» Source material
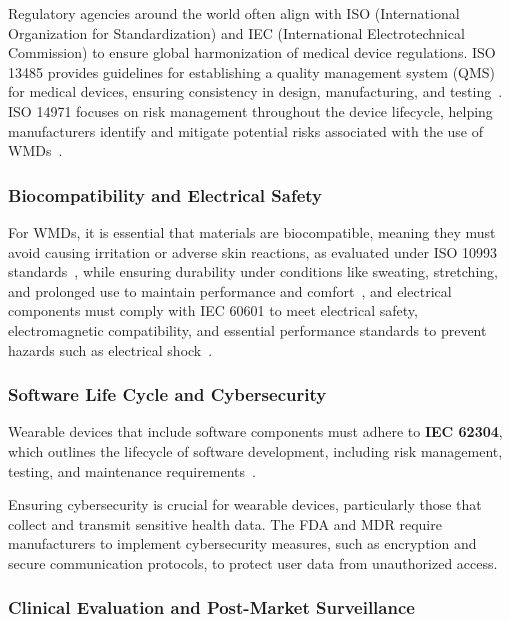 \documentclass[journal]{IEEEtran}
\begin{document}
    Regulatory agencies around the world often align with ISO (International Organization for Standardization) and IEC (International Electrotechnical Commission) to ensure global harmonization of medical device regulations. ISO 13485 provides guidelines for establishing a quality management system (QMS) for medical devices, ensuring consistency in design, manufacturing, and testing~\cite{ISO2016}. ISO 14971 focuses on risk management throughout the device lifecycle, helping manufacturers identify and mitigate potential risks associated with the use of WMDs~\cite{ISO2019}.

        \subsubsection{Biocompatibility and Electrical Safety}

        For WMDs, it is essential that materials are biocompatible, meaning they must avoid causing irritation or adverse skin reactions, as evaluated under ISO 10993 standards~\cite{ISO2018}, while ensuring durability under conditions like sweating, stretching, and prolonged use to maintain performance and comfort~\cite{Chen2020}, and electrical components must comply with IEC 60601 to meet electrical safety, electromagnetic compatibility, and essential performance standards to prevent hazards such as electrical shock~\cite{IEC2012}.
        
        \subsubsection{Software Life Cycle and Cybersecurity}

        Wearable devices that include software components must adhere to \textbf{IEC 62304}, which outlines the lifecycle of software development, including risk management, testing, and maintenance requirements~\cite{IEC2006}.

        Ensuring cybersecurity is crucial for wearable devices, particularly those that collect and transmit sensitive health data. The FDA and MDR require manufacturers to implement cybersecurity measures, such as encryption and secure communication protocols, to protect user data from unauthorized access.

        \subsubsection{Clinical Evaluation and Post-Market Surveillance}
\end{document}
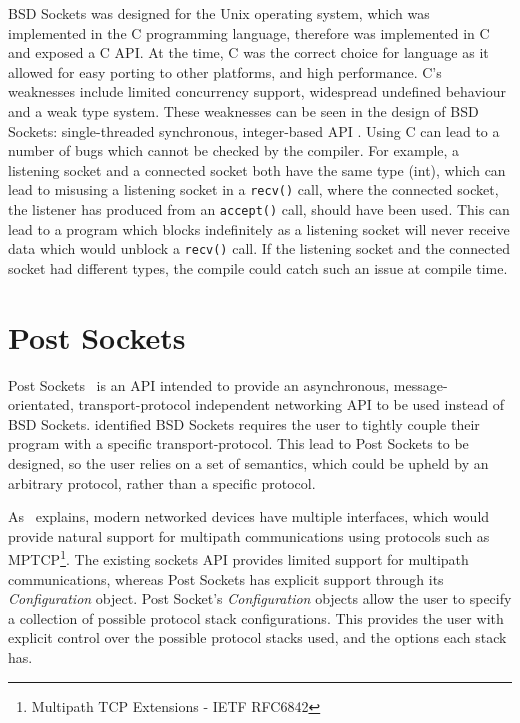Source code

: BSD Sockets was designed for the Unix operating system, which was implemented in the C programming language, therefore
was implemented in C and exposed a C API.
At the time, C was the correct choice for language as it allowed for easy porting to other platforms, and high
performance.
C's weaknesses include limited concurrency support, widespread undefined behaviour and a weak type system.
These weaknesses can be seen in the design of BSD Sockets: single-threaded synchronous, integer-based API .
Using C can lead to a number of bugs which cannot be checked by the compiler.
For example, a listening socket and a connected socket both have the same type (int), which can lead to misusing a
listening socket in a \texttt{recv()} call, where the connected socket, the listener has produced from an
\texttt{accept()} call, should have been used.
This can lead to a program which blocks indefinitely as a listening socket will never receive data which would unblock
a \texttt{recv()} call.
If the listening socket and the connected socket had different types, the compile could catch such an issue at compile
time.

\section{Post Sockets}\label{sec:post-sockets}
Post Sockets~\citep{kuhlewind_postsocketsabstract_} is an API intended to provide an asynchronous, message-orientated,
transport-protocol independent networking API to be used instead of BSD Sockets.
\citet{kuhlewind_postsocketsabstract_} identified BSD Sockets requires the user to tightly couple their program with a
specific transport-protocol.
This lead to Post Sockets to be designed, so the user relies on a set of semantics, which could be upheld by an
arbitrary protocol, rather than a specific protocol.

As~\cite{kuhlewind_postsocketsabstract_} explains, modern networked devices have multiple interfaces, which would
provide natural support for multipath communications using protocols such as
MPTCP\footnote{Multipath TCP Extensions - IETF RFC6842}.
The existing sockets API provides limited support for multipath communications, whereas Post Sockets has explicit
support through its \emph{Configuration} object.
Post Socket's \emph{Configuration} objects allow the user to specify a collection of possible protocol stack
configurations.
This provides the user with explicit control over the possible protocol stacks used, and the options each stack has.

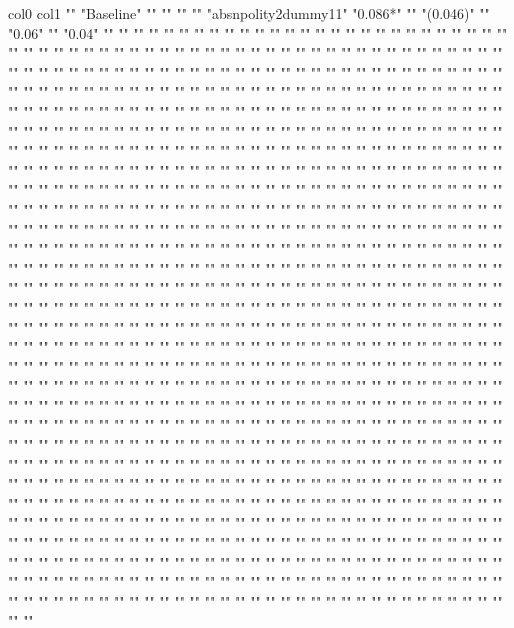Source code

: col0	col1
""	"Baseline"
""	""
""	""
"absnpolity2dummy11"	"0.086*"
""	"(0.046)"
""	"0.06"
""	"0.04"
""	""
""	""
""	""
""	""
""	""
""	""
""	""
""	""
""	""
""	""
""	""
""	""
""	""
""	""
""	""
""	""
""	""
""	""
""	""
""	""
""	""
""	""
""	""
""	""
""	""
""	""
""	""
""	""
""	""
""	""
""	""
""	""
""	""
""	""
""	""
""	""
""	""
""	""
""	""
""	""
""	""
""	""
""	""
""	""
""	""
""	""
""	""
""	""
""	""
""	""
""	""
""	""
""	""
""	""
""	""
""	""
""	""
""	""
""	""
""	""
""	""
""	""
""	""
""	""
""	""
""	""
""	""
""	""
""	""
""	""
""	""
""	""
""	""
""	""
""	""
""	""
""	""
""	""
""	""
""	""
""	""
""	""
""	""
""	""
""	""
""	""
""	""
""	""
""	""
""	""
""	""
""	""
""	""
""	""
""	""
""	""
""	""
""	""
""	""
""	""
""	""
""	""
""	""
""	""
""	""
""	""
""	""
""	""
""	""
""	""
""	""
""	""
""	""
""	""
""	""
""	""
""	""
""	""
""	""
""	""
""	""
""	""
""	""
""	""
""	""
""	""
""	""
""	""
""	""
""	""
""	""
""	""
""	""
""	""
""	""
""	""
""	""
""	""
""	""
""	""
""	""
""	""
""	""
""	""
""	""
""	""
""	""
""	""
""	""
""	""
""	""
""	""
""	""
""	""
""	""
""	""
""	""
""	""
""	""
""	""
""	""
""	""
""	""
""	""
""	""
""	""
""	""
""	""
""	""
""	""
""	""
""	""
""	""
""	""
""	""
""	""
""	""
""	""
""	""
""	""
""	""
""	""
""	""
""	""
""	""
""	""
""	""
""	""
""	""
""	""
""	""
""	""
""	""
""	""
""	""
""	""
""	""
""	""
""	""
""	""
""	""
""	""
""	""
""	""
""	""
""	""
""	""
""	""
""	""
""	""
""	""
""	""
""	""
""	""
""	""
""	""
""	""
""	""
""	""
""	""
""	""
""	""
""	""
""	""
""	""
""	""
""	""
""	""
""	""
""	""
""	""
""	""
""	""
""	""
""	""
""	""
""	""
""	""
""	""
""	""
""	""
""	""
""	""
""	""
""	""
""	""
""	""
""	""
""	""
""	""
""	""
""	""
""	""
""	""
""	""
""	""
""	""
""	""
""	""
""	""
""	""
""	""
""	""
""	""
""	""
""	""
""	""
""	""
""	""
""	""
""	""
""	""
""	""
""	""
""	""
""	""
""	""
""	""
""	""
""	""
""	""
""	""
""	""
""	""
""	""
""	""
""	""
""	""
""	""
""	""
""	""
""	""
""	""
""	""
""	""
""	""
""	""
""	""
""	""
""	""
""	""
""	""
""	""
""	""
""	""
""	""
""	""
""	""
""	""
""	""
""	""
""	""
""	""
""	""
""	""
""	""
""	""
""	""
""	""
""	""
""	""
""	""
""	""
""	""
""	""
""	""
""	""
""	""
""	""
""	""
""	""
""	""
""	""
""	""
""	""
""	""
""	""
""	""
""	""
""	""
""	""
""	""
""	""
""	""
""	""
""	""
""	""
""	""
""	""
""	""
""	""
""	""
""	""
""	""
""	""
""	""
""	""
""	""
""	""
""	""
""	""
""	""
""	""
""	""
""	""
""	""
""	""
""	""
""	""
""	""
""	""
""	""
""	""
""	""
""	""
""	""
""	""
""	""
""	""
""	""
""	""
""	""
""	""
""	""
""	""
""	""
""	""
""	""
""	""
""	""
""	""
""	""
""	""
""	""
""	""
""	""
""	""
""	""
""	""
""	""
""	""
""	""
""	""
""	""
""	""
""	""
""	""
""	""
""	""
""	""
""	""
""	""
""	""
""	""
""	""
""	""
""	""
""	""
""	""
""	""
""	""
""	""
""	""
""	""
""	""
""	""
""	""
""	""
""	""
""	""
""	""
""	""
""	""
""	""
""	""
""	""
""	""
""	""
""	""
""	""
""	""
""	""
""	""
""	""
""	""
""	""
""	""
""	""
""	""
""	""
""	""
""	""
""	""
""	""
""	""
""	""
""	""
""	""
""	""
""	""
""	""
""	""
""	""
""	""
""	""
""	""
""	""
""	""
""	""
""	""
""	""
""	""
""	""
""	""
""	""
""	""
""	""
""	""
""	""
""	""
""	""
""	""
""	""
""	""
""	""
""	""
""	""
""	""
""	""
""	""
""	""
""	""
""	""
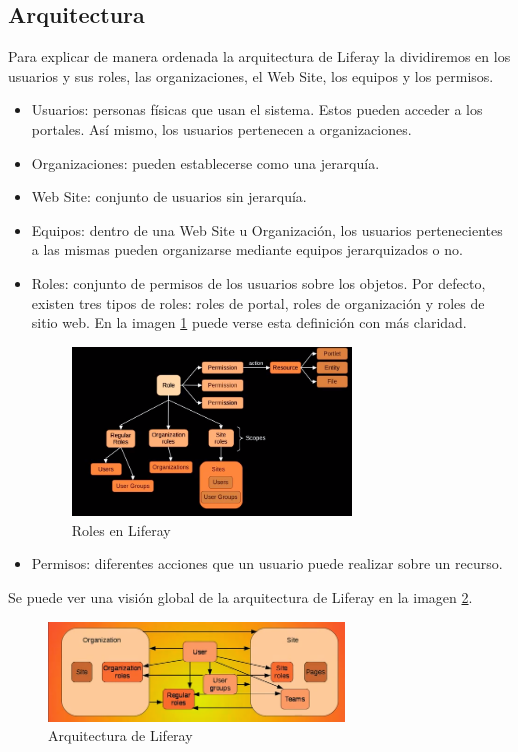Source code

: \subsection{Arquitectura}
\par Para explicar de manera ordenada la arquitectura de Liferay la dividiremos en los usuarios y sus roles, las organizaciones, el Web Site, los equipos y los permisos.
\begin{itemize}
    \item Usuarios: personas físicas que usan el sistema. Estos pueden acceder a los portales. Así mismo, los usuarios pertenecen a organizaciones.
    \item Organizaciones: pueden establecerse como una jerarquía.
    \item Web Site: conjunto de usuarios sin jerarquía.
    \item Equipos: dentro de una Web Site u Organización, los usuarios pertenecientes a las mismas pueden organizarse mediante equipos jerarquizados o no.
    \item Roles: conjunto de permisos de los usuarios sobre los objetos. Por defecto, existen tres tipos de roles: roles de portal, roles de organización y roles de sitio web. En la imagen \ref{img:roles} puede verse esta definición con más claridad.
    \begin{figure}[H]
    \begin{center}
    \includegraphics[width=0.7\textwidth]{./img/liferay_roles.png}
    \end{center}
    \caption{Roles en Liferay}
    \label{img:roles}
    \end{figure}

    \item Permisos: diferentes acciones que un usuario puede realizar sobre un recurso.
\end{itemize}
\par Se puede ver una visión global de la arquitectura de Liferay en la imagen \ref{img:arch}.
\begin{figure}[H]
\begin{center}
\includegraphics[width=0.7\textwidth]{./img/liferay_arch.png}
\end{center}
\caption{Arquitectura de Liferay}
\label{img:arch}
\end{figure}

» What to produce
Only the lines with "specific" are needed; find them in the records and copy each one.

» Problem solution
specific transport-protocol.
arbitrary protocol, rather than a specific protocol.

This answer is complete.